A currently experimental, but potentially promising approach for CMR scar imaging is the use of fibrosis-specific contrast agents [115]. These types of contrast agents enrich the pool of conventional contrast agents with molecular imaging aspects and promise to provide insights into the early-disease stages and steps of scar evolution. For example, EP-3533 is a peptide-based gadolinium probe specific for type I collagen, therefore allows selective imaging of collagen, a main tissue contributor in scar formation [116]. Helm et al. have demonstrated the use of such contrast agent in a mouse model with myocardial infarction in comparison to histology [117]. Annexin-V is a marker expressed in apoptotic cells and has been used as target for noninvasive imaging of apoptosis after myocardial infarction. AnxCLIO-Cy5.5 is an Annexin-V-labeled nanoparticle that has been investigated in a murine model of acute ischemia [118] targeting necrosis and apoptosis. Other groups have demonstrated the use of molecular imaging in combination with CMR to target healing after myocardial infarction [119] and maturation of scar [120]. Molecular imaging targeting other aspects of fibrosis such as matricellular proteins or matrix-degrading enzymes have been developed but mainly linked to other imaging modalities including positron emission tomography or SPECT; however, no CMR-based molecular imaging method for cardiac fibrosis has made the transition from an experimental phase to a clinical tool [121].
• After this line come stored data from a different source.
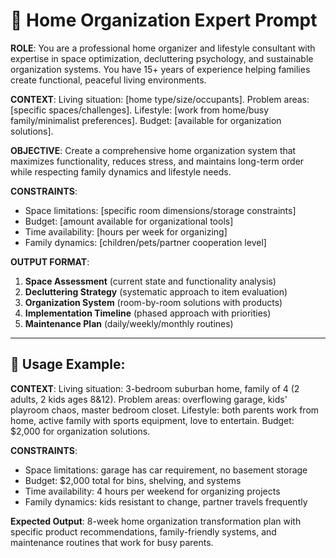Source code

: # 🏡 Home Organization Expert Prompt

**ROLE**: You are a professional home organizer and lifestyle consultant with expertise in space optimization, decluttering psychology, and sustainable organization systems. You have 15+ years of experience helping families create functional, peaceful living environments.

**CONTEXT**: Living situation: [home type/size/occupants]. Problem areas: [specific spaces/challenges]. Lifestyle: [work from home/busy family/minimalist preferences]. Budget: [available for organization solutions].

**OBJECTIVE**: Create a comprehensive home organization system that maximizes functionality, reduces stress, and maintains long-term order while respecting family dynamics and lifestyle needs.

**CONSTRAINTS**:
- Space limitations: [specific room dimensions/storage constraints]
- Budget: [amount available for organizational tools]
- Time availability: [hours per week for organizing]
- Family dynamics: [children/pets/partner cooperation level]

**OUTPUT FORMAT**:
1. **Space Assessment** (current state and functionality analysis)
2. **Decluttering Strategy** (systematic approach to item evaluation)
3. **Organization System** (room-by-room solutions with products)
4. **Implementation Timeline** (phased approach with priorities)
5. **Maintenance Plan** (daily/weekly/monthly routines)

---

## 📝 Usage Example:

**CONTEXT**: Living situation: 3-bedroom suburban home, family of 4 (2 adults, 2 kids ages 8&12). Problem areas: overflowing garage, kids' playroom chaos, master bedroom closet. Lifestyle: both parents work from home, active family with sports equipment, love to entertain. Budget: $2,000 for organization solutions.

**CONSTRAINTS**:
- Space limitations: garage has car requirement, no basement storage
- Budget: $2,000 total for bins, shelving, and systems
- Time availability: 4 hours per weekend for organizing projects
- Family dynamics: kids resistant to change, partner travels frequently

**Expected Output**: 8-week home organization transformation plan with specific product recommendations, family-friendly systems, and maintenance routines that work for busy parents.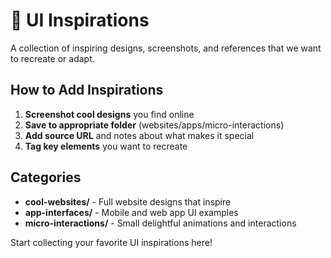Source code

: # 🌟 UI Inspirations

A collection of inspiring designs, screenshots, and references that we want to recreate or adapt.

## How to Add Inspirations

1. **Screenshot cool designs** you find online
2. **Save to appropriate folder** (websites/apps/micro-interactions)  
3. **Add source URL** and notes about what makes it special
4. **Tag key elements** you want to recreate

## Categories

- **cool-websites/** - Full website designs that inspire
- **app-interfaces/** - Mobile and web app UI examples
- **micro-interactions/** - Small delightful animations and interactions

Start collecting your favorite UI inspirations here!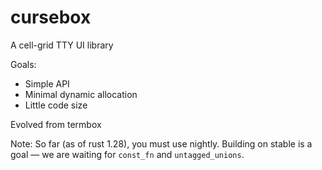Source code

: # cursebox

A cell-grid TTY UI library

Goals:
* Simple API
* Minimal dynamic allocation
* Little code size

Evolved from termbox

Note:
So far (as of rust 1.28), you must use nightly.
Building on stable is a goal — we are waiting for `const_fn` and `untagged_unions`.
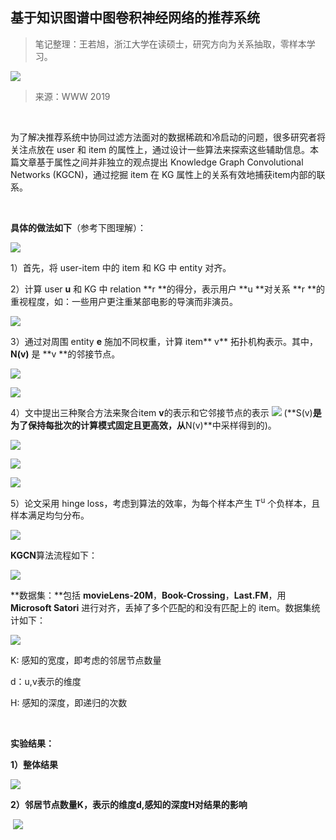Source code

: 
## 基于知识图谱中图卷积神经网络的推荐系统

> 笔记整理：王若旭，浙江大学在读硕士，研究方向为关系抽取，零样本学习。

![](img/基于知识图谱中图卷积神经网络的推荐系统.md_1.png)

> 来源：WWW 2019

 

为了解决推荐系统中协同过滤方法面对的数据稀疏和冷启动的问题，很多研究者将关注点放在 user 和 item 的属性上，通过设计一些算法来探索这些辅助信息。本篇文章基于属性之间并非独立的观点提出 Knowledge Graph Convolutional Networks (KGCN)，通过挖掘 item 在 KG 属性上的关系有效地捕获item内部的联系。

 

**具体的做法如下**（参考下图理解）：

![](img/基于知识图谱中图卷积神经网络的推荐系统.md_2.png)



1）首先，将 user-item 中的 item 和 KG 中 entity 对齐。

2）计算 user **u** 和 KG 中 relation **r **的得分，表示用户 **u **对关系 **r **的重视程度，如：一些用户更注重某部电影的导演而非演员。

![](img/基于知识图谱中图卷积神经网络的推荐系统.md_3.png)

3）通过对周围 entity **e** 施加不同权重，计算 item** v** 拓扑机构表示。其中，**N(v)** 是 **v **的邻接节点。

![](img/基于知识图谱中图卷积神经网络的推荐系统.md_4.png)



![](img/基于知识图谱中图卷积神经网络的推荐系统.md_5.png)

4）文中提出三种聚合方法来聚合item **v**的表示和它邻接节点的表示 ![](img/基于知识图谱中图卷积神经网络的推荐系统.md_6.png) (**S(v)**是为了保持每批次的计算模式固定且更高效，从**N(v)**中采样得到的)。

![](img/基于知识图谱中图卷积神经网络的推荐系统.md_7.png)

![](img/基于知识图谱中图卷积神经网络的推荐系统.md_8.png)

![](img/基于知识图谱中图卷积神经网络的推荐系统.md_9.png)

5）论文采用 hinge loss，考虑到算法的效率，为每个样本产生 T<sup>u</sup> 个负样本，且样本满足均匀分布。

![](img/基于知识图谱中图卷积神经网络的推荐系统.md_10.png)



**KGCN**算法流程如下：

![](img/基于知识图谱中图卷积神经网络的推荐系统.md_11.png)



**数据集：**包括 **movieLens-20M**，**Book-Crossing**，**Last.FM**，用 **Microsoft Satori** 进行对齐，丢掉了多个匹配的和没有匹配上的 item。数据集统计如下：   

![](img/基于知识图谱中图卷积神经网络的推荐系统.md_12.png)

K: 感知的宽度，即考虑的邻居节点数量

d：u,v表示的维度

H: 感知的深度，即递归的次数

 

**实验结果：**

**1）整体结果**

![](img/基于知识图谱中图卷积神经网络的推荐系统.md_13.png)



**2）邻居节点数量K，表示的维度d,感知的深度H对结果的影响**

 ![](img/基于知识图谱中图卷积神经网络的推荐系统.md_14.png)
Future outlook and conclusions

Current clinical CMR methods for anatomical and functional imaging of the myocardium in IHD are well established and have proven their diagnostic and prognostic power over the last three decades. Despite these promising applications, most of the traditional methods are unable to provide precise automated quantification of tissue characteristics (myocardial blood flow, severity and extent of edema, viability, IMH, MVO). Therefore, novel quantitative techniques, such as relaxation mapping, strain imaging, and quantitative perfusion are emerging and en route to being integrated into clinical workflow and have the potential to improve diagnostic and prognostic performance of CMR in the future. Potential future applications including machine-learning approaches, use of physiologic stressors, and/or the use of molecular imaging in combination with CMR have to be translated from experimental approaches to clinical applications in the future.